··· DATA SECTION
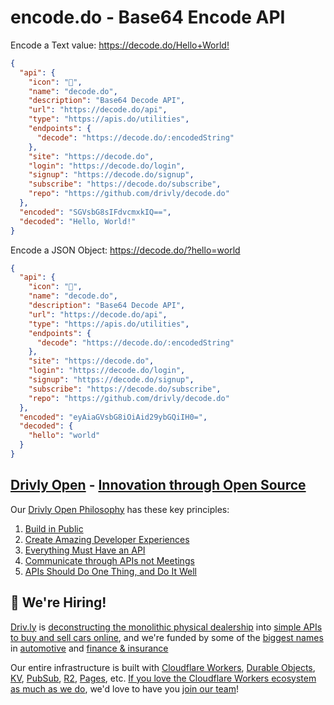 # encode.do - Base64 Encode API

Encode a Text value: <https://decode.do/Hello+World!>

```json
{
  "api": {
    "icon": "🔐",
    "name": "decode.do",
    "description": "Base64 Decode API",
    "url": "https://decode.do/api",
    "type": "https://apis.do/utilities",
    "endpoints": {
      "decode": "https://decode.do/:encodedString"
    },
    "site": "https://decode.do",
    "login": "https://decode.do/login",
    "signup": "https://decode.do/signup",
    "subscribe": "https://decode.do/subscribe",
    "repo": "https://github.com/drivly/decode.do"
  },
  "encoded": "SGVsbG8sIFdvcmxkIQ==",
  "decoded": "Hello, World!"
}
```

Encode a JSON Object: <https://decode.do/?hello=world>

```json
{
  "api": {
    "icon": "🔐",
    "name": "decode.do",
    "description": "Base64 Decode API",
    "url": "https://decode.do/api",
    "type": "https://apis.do/utilities",
    "endpoints": {
      "decode": "https://decode.do/:encodedString"
    },
    "site": "https://decode.do",
    "login": "https://decode.do/login",
    "signup": "https://decode.do/signup",
    "subscribe": "https://decode.do/subscribe",
    "repo": "https://github.com/drivly/decode.do"
  },
  "encoded": "eyAiaGVsbG8iOiAid29ybGQiIH0=",
  "decoded": {
    "hello": "world"
  }
}
```

## [Drivly Open](https://driv.ly/open) - [Innovation through Open Source](https://blog.driv.ly/accelerating-innovation-through-open-source)

Our [Drivly Open Philosophy](https://philosophy.do) has these key principles:

1. [Build in Public](https://driv.ly/open/build-in-public)
2. [Create Amazing Developer Experiences](https://driv.ly/open/amazing-developer-experiences)
3. [Everything Must Have an API](https://driv.ly/open/everything-must-have-an-api)
4. [Communicate through APIs not Meetings](https://driv.ly/open/communicate-through-apis-not-meetings)
5. [APIs Should Do One Thing, and Do It Well](https://driv.ly/open/apis-do-one-thing)


##  🚀 We're Hiring!

[Driv.ly](https://driv.ly) is [deconstructing the monolithic physical dealership](https://blog.driv.ly/deconstructing-the-monolithic-physical-dealership) into [simple APIs to buy and sell cars online](https://driv.ly), and we're funded by some of the [biggest names](https://twitter.com/TurnerNovak) in [automotive](https://fontinalis.com/team/#bill-ford) and [finance & insurance](https://www.detroit.vc)

Our entire infrastructure is built with [Cloudflare Workers](https://workers.do), [Durable Objects](https://durable.objects.do), [KV](https://kv.cf), [PubSub](https://pubsub.do), [R2](https://r2.do.cf), [Pages](https://pages.do), etc.  [If you love the Cloudflare Workers ecosystem as much as we do](https://driv.ly/loves/workers), we'd love to have you [join our team](https://careers.do/apply)!


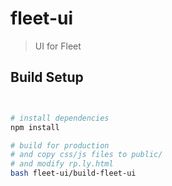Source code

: # fleet-ui

> UI for Fleet

## Build Setup

``` bash


# install dependencies
npm install

# build for production 
# and copy css/js files to public/ 
# and modify rp.ly.html
bash fleet-ui/build-fleet-ui
```


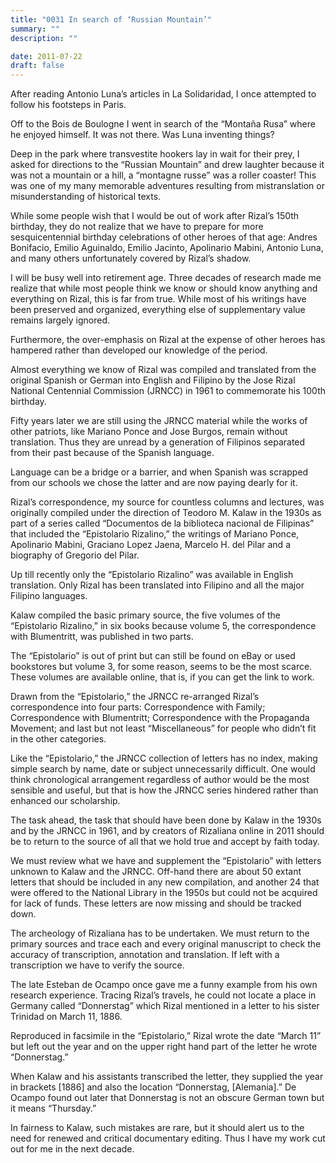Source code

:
 ```yaml
---
title: "0031 In search of ‘Russian Mountain’"
summary: ""
description: ""

date: 2011-07-22
draft: false
---
```


After reading Antonio Luna’s articles in La Solidaridad, I once attempted to follow his footsteps in Paris.

Off to the Bois de Boulogne I went in search of the “Montaña Rusa” where he enjoyed himself. It was not there. Was Luna inventing things?

Deep in the park where transvestite hookers lay in wait for their prey, I asked for directions to the “Russian Mountain” and drew laughter because it was not a mountain or a hill, a “montagne russe” was a roller coaster! This was one of my many memorable adventures resulting from mistranslation or misunderstanding of historical texts.

While some people wish that I would be out of work after Rizal’s 150th birthday, they do not realize that we have to prepare for more sesquicentennial birthday celebrations of other heroes of that age: Andres Bonifacio, Emilio Aguinaldo, Emilio Jacinto, Apolinario Mabini, Antonio Luna, and many others unfortunately covered by Rizal’s shadow.

I will be busy well into retirement age. Three decades of research made me realize that while most people think we know or should know anything and everything on Rizal, this is far from true. While most of his writings have been preserved and organized, everything else of supplementary value remains largely ignored.

Furthermore, the over-emphasis on Rizal at the expense of other heroes has hampered rather than developed our knowledge of the period.

Almost everything we know of Rizal was compiled and translated from the original Spanish or German into English and Filipino by the Jose Rizal National Centennial Commission (JRNCC) in 1961 to commemorate his 100th birthday.

Fifty years later we are still using the JRNCC material while the works of other patriots, like Mariano Ponce and Jose Burgos, remain without translation. Thus they are unread by a generation of Filipinos separated from their past because of the Spanish language.

Language can be a bridge or a barrier, and when Spanish was scrapped from our schools we chose the latter and are now paying dearly for it.

Rizal’s correspondence, my source for countless columns and lectures, was originally compiled under the direction of Teodoro M. Kalaw in the 1930s as part of a series called “Documentos de la biblioteca nacional de Filipinas” that included the “Epistolario Rizalino,” the writings of Mariano Ponce, Apolinario Mabini, Graciano Lopez Jaena, Marcelo H. del Pilar and a biography of Gregorio del Pilar.

Up till recently only the “Epistolario Rizalino” was available in English translation. Only Rizal has been translated into Filipino and all the major Filipino languages.

Kalaw compiled the basic primary source, the five volumes of the “Epistolario Rizalino,” in six books because volume 5, the correspondence with Blumentritt, was published in two parts.

The “Epistolario” is out of print but can still be found on eBay or used bookstores but volume 3, for some reason, seems to be the most scarce. These volumes are available online, that is, if you can get the link to work.

Drawn from the “Epistolario,” the JRNCC re-arranged Rizal’s correspondence into four parts: Correspondence with Family; Correspondence with Blumentritt; Correspondence with the Propaganda Movement; and last but not least “Miscellaneous” for people who didn’t fit in the other categories.

Like the “Epistolario,” the JRNCC collection of letters has no index, making simple search by name, date or subject unnecessarily difficult. One would think chronological arrangement regardless of author would be the most sensible and useful, but that is how the JRNCC series hindered rather than enhanced our scholarship.

The task ahead, the task that should have been done by Kalaw in the 1930s and by the JRNCC in 1961, and by creators of Rizaliana online in 2011 should be to return to the source of all that we hold true and accept by faith today.

We must review what we have and supplement the “Epistolario” with letters unknown to Kalaw and the JRNCC. Off-hand there are about 50 extant letters that should be included in any new compilation, and another 24 that were offered to the National Library in the 1950s but could not be acquired for lack of funds. These letters are now missing and should be tracked down.

The archeology of Rizaliana has to be undertaken. We must return to the primary sources and trace each and every original manuscript to check the accuracy of transcription, annotation and translation. If left with a transcription we have to verify the source.

The late Esteban de Ocampo once gave me a funny example from his own research experience. Tracing Rizal’s travels, he could not locate a place in Germany called “Donnerstag” which Rizal mentioned in a letter to his sister Trinidad on March 11, 1886.

Reproduced in facsimile in the “Epistolario,” Rizal wrote the date “March 11” but left out the year and on the upper right hand part of the letter he wrote “Donnerstag.”

When Kalaw and his assistants transcribed the letter, they supplied the year in brackets [1886] and also the location “Donnerstag, [Alemania].” De Ocampo found out later that Donnerstag is not an obscure German town but it means “Thursday.”

In fairness to Kalaw, such mistakes are rare, but it should alert us to the need for renewed and critical documentary editing. Thus I have my work cut out for me in the next decade.
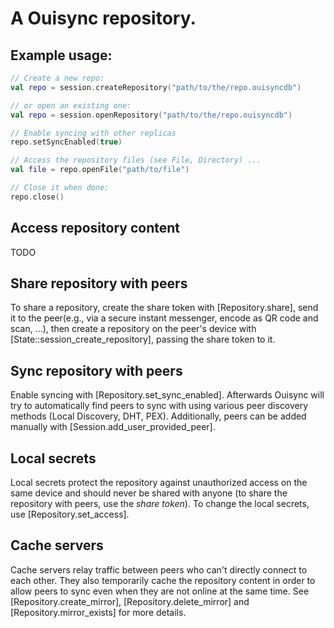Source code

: # A Ouisync repository.

## Example usage:

```kotlin
// Create a new repo:
val repo = session.createRepository("path/to/the/repo.ouisyncdb")

// or open an existing one:
val repo = session.openRepository("path/to/the/repo.ouisyncdb")

// Enable syncing with other replicas
repo.setSyncEnabled(true)

// Access the repository files (see File, Directory) ...
val file = repo.openFile("path/to/file")

// Close it when done:
repo.close()
```

## Access repository content

TODO

## Share repository with peers

To share a repository, create the share token with [Repository.share], send it to the peer(e.g., via
a secure instant messenger, encode as QR code and scan, ...), then create a repository on the
peer's device with [State::session_create_repository], passing the share token to it.

## Sync repository with peers

Enable syncing with [Repository.set_sync_enabled]. Afterwards Ouisync will try to automatically find
peers to sync with using various peer discovery methods (Local Discovery, DHT, PEX). Additionally,
peers can be added manually with [Session.add_user_provided_peer].

## Local secrets

Local secrets protect the repository against unauthorized access on the same device and should never
be shared with anyone (to share the repository with peers, use the *share token*). To change the
local secrets, use [Repository.set_access].

## Cache servers

Cache servers relay traffic between peers who can't directly connect to each other. They also
temporarily cache the repository content in order to allow peers to sync even when they are not
online at the same time. See [Repository.create_mirror], [Repository.delete_mirror] and
[Repository.mirror_exists] for more details.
······
Give back every line of the listing where the word "content" shows up.

## Access repository content
temporarily cache the repository content in order to allow peers to sync even when they are not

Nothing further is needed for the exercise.